Tal vez, la culpabilidad que sentía por no poder amarlo como yo creía que se merecía me hizo desear que aquella fuera una noche especial. Quería ofrecerle esa clase de atenciones que se supone que una mujer enamorada tiene hacia su pareja. Él nunca me había recriminado nada de manera explícita, pero yo estaba convencida de que, de alguna manera, se lo debía. Menuda tontería la mía, la de querer echar cuentas en el amor. ¿Te imaginas? ¡Aquí la columna del debe! ¡Aquí la columna del haber! Debería de haber sabido que las cosas no funcionan así. En resumidas cuentas, me esforcé muchísimo con la puesta en escena: el mejor mantel que tenía, la vajilla y la cristalería que me regalaste cuando me vine a vivir sola, unas velas en plan romántico… Deseaba que fuera una noche memorable porque quería complacerlo. Y cuando digo «quería», me refiero única y exclusivamente a lo que se entiende por un acto de voluntad pura. Sin embargo, aquello estaba abocado al fracaso desde el momento cero, porque sin duda me faltaba lo más importante: las ganas. En realidad, ahora lo sé, mi cuerpo, mi ser físico estaba allí, pero mi espíritu estaba ajeno a la velada que tanto me había afanado en preparar para él. Si Ricky me encontró distante y no dijo nada por no incomodarme o si por el contrario notó mi indiferencia, es algo que nunca sabré, porque no noté nada extraño en su actitud. Cenamos, hablamos un poco de sus cosas y de las mías —porque, lamentablemente, nunca llegaron a ser «las nuestras»—, tomamos un par de copas y nos acostamos. Ya te he dicho en más de una ocasión que el sexo con Ricky era fácil y sin complicaciones. Aquella vez no fue una excepción, aunque quizás todo transcurriera de una manera en exceso mecánica, como quien sabe los resortes que tiene activar para que una maquinaria funcione. No sé si a ti te habrá pasado alguna vez con papá o con alguno de los novios que tuviste luego, pero hubo un momento que, en lugar de protagonista, me sentí una espectadora de la situación. Como si lo que sucedía en mí cama no tuviera que ver conmigo. Fue algo muy raro. Después, al terminar, me asaltó una sensación de vacío inmensa. Él se durmió enseguida, pero a mí me costó un montón porque no podía dejar de pensar en lo que había pasado. Me asaltaron mil dudas acerca de él, de Carlos, de mí misma y de lo que estaba haciendo con mi vida.

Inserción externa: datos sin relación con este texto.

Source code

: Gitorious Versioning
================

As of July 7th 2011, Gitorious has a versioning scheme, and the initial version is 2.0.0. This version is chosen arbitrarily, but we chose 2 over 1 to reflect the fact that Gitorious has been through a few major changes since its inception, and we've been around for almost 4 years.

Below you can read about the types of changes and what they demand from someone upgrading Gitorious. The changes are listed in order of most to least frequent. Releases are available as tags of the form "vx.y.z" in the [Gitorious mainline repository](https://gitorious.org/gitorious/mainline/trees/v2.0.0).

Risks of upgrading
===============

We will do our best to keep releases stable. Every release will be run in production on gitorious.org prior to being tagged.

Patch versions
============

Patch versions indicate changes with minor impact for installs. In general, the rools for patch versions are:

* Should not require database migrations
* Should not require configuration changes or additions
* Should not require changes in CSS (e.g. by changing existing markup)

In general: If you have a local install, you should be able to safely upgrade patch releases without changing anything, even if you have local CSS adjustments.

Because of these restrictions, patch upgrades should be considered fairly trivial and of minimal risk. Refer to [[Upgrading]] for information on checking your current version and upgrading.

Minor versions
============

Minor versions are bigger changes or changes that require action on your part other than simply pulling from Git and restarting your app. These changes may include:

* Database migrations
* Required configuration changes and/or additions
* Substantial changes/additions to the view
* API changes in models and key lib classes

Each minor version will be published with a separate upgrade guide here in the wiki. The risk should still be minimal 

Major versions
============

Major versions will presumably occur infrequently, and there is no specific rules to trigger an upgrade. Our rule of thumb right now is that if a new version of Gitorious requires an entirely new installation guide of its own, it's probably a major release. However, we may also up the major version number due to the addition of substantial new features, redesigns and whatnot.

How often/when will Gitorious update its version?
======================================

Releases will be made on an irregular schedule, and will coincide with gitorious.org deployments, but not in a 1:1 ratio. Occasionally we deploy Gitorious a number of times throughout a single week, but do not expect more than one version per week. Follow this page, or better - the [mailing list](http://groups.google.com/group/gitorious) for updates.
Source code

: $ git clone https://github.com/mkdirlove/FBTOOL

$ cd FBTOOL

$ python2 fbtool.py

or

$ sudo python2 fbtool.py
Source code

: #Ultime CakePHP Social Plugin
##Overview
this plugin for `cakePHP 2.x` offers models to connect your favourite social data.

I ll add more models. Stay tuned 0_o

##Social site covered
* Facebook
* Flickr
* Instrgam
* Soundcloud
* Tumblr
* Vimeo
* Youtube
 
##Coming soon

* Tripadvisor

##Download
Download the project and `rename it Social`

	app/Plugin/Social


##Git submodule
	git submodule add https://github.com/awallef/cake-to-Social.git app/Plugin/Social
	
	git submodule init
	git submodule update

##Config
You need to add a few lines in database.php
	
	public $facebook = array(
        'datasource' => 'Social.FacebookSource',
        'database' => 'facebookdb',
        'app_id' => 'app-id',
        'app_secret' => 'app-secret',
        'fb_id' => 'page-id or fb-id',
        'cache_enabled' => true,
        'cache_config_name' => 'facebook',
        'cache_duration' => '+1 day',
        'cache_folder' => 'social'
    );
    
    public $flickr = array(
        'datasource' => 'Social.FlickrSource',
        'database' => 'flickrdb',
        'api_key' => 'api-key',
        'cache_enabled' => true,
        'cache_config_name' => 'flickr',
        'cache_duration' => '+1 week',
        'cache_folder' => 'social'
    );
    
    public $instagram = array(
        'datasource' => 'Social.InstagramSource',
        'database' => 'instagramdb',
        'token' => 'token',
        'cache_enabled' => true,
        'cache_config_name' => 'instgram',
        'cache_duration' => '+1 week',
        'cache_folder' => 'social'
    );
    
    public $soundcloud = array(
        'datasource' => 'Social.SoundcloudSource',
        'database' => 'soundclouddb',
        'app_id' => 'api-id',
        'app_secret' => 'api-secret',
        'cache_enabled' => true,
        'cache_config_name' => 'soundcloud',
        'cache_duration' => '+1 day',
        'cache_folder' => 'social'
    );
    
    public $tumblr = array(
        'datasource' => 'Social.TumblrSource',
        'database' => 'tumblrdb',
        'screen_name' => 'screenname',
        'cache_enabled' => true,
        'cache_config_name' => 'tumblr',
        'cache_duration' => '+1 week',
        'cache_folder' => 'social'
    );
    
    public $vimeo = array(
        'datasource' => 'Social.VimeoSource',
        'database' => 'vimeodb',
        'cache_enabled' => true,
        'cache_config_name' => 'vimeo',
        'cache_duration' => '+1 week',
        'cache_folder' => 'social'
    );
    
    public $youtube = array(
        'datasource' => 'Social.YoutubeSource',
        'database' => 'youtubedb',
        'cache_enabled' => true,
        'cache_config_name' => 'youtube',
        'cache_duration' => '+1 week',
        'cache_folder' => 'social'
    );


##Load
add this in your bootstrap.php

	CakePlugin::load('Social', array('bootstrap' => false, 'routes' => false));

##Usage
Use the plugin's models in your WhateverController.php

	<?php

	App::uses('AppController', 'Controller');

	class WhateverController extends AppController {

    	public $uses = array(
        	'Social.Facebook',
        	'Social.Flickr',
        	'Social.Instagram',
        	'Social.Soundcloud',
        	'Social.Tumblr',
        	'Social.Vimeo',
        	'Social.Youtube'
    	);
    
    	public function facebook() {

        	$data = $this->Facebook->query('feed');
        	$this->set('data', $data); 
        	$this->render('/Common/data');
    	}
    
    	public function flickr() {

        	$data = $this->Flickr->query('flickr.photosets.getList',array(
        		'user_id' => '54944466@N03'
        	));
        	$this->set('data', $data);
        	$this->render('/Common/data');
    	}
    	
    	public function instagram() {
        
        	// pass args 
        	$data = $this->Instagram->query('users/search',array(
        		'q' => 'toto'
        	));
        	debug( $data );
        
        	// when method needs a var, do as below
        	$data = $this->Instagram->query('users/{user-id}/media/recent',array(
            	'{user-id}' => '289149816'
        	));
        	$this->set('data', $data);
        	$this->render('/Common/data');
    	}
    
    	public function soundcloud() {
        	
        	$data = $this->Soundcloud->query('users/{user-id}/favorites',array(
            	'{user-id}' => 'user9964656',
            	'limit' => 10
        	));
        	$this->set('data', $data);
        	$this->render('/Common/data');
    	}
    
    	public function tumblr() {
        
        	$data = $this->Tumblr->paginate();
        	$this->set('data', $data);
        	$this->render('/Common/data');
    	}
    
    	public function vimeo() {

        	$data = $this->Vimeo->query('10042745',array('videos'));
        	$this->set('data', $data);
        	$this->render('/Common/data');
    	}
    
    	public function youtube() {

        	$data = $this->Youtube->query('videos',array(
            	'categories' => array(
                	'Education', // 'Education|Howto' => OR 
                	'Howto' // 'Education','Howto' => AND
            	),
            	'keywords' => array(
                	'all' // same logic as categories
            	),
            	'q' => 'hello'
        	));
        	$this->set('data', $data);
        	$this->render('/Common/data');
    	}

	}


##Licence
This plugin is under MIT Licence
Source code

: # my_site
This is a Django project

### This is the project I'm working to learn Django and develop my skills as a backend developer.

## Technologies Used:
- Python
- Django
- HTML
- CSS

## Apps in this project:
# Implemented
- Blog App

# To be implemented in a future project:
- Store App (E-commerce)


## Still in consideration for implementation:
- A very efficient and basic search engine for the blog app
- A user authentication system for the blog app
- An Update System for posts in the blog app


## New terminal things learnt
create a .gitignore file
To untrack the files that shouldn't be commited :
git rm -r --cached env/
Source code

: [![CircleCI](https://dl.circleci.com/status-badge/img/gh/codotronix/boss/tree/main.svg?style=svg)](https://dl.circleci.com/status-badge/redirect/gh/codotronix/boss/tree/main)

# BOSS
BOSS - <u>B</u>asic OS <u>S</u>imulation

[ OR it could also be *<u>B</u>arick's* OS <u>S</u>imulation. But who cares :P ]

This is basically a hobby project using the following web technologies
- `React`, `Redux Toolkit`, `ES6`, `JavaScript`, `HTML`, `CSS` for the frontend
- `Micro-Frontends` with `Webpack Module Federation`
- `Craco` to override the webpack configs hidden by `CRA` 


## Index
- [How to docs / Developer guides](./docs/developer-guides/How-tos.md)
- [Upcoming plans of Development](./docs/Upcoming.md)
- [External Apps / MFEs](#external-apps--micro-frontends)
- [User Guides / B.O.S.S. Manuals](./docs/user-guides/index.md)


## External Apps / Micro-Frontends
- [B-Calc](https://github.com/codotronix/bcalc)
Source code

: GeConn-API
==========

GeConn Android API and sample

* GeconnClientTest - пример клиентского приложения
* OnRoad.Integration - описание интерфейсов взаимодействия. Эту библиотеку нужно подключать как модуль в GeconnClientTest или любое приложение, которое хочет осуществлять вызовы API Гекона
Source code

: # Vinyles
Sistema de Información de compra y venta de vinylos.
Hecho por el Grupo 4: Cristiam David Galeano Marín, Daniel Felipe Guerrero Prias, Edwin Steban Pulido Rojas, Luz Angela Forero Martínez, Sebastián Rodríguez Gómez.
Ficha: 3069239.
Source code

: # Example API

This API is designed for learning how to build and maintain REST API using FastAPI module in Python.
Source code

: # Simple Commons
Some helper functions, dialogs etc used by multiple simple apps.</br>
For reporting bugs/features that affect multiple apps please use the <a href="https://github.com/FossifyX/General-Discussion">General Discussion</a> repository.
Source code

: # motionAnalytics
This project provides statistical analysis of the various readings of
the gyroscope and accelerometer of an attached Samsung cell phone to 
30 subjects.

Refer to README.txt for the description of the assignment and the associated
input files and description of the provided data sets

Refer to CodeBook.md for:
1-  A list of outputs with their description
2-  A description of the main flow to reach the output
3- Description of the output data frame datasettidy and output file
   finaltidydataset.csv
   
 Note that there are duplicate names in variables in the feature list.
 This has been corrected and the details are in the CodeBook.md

Ya de madrugada, cuando al fin había logrado adormilarme, oí como se cerraba la puerta de casa y entonces palpé el otro lado de la cama para comprobar que el hueco de Ricky estaba vacío, aunque el calor de su cuerpo todavía permanecía en el lecho. Entonces sentí un enorme alivio, una extraña  sensación de paz y serenidad. Y fue en aquel momento preciso cuando lo comprendí: se había marchado el ruido. Porque, sí, Ricky ya no era sino ruido en mi vida. Durante unos meses me había remordido la conciencia por no haberme sentido lo bastante enamorada. Por no poder dejar de pensar en Carlos mientras estaba con él. El recuerdo de Carlos, mi amor, mi verdadero amor, entonces lo supe por fin, se me había hecho fuerte en la distancia. Y en cambio, a Ricky, pese a su cercanía física, lo sentía cada más pequeño e insignificante. Y fue un momento decisivo, porque me dije a mí misma que no volvería a compartir mi cama con él.

De repente, mi vida volvió a cobrar sentido.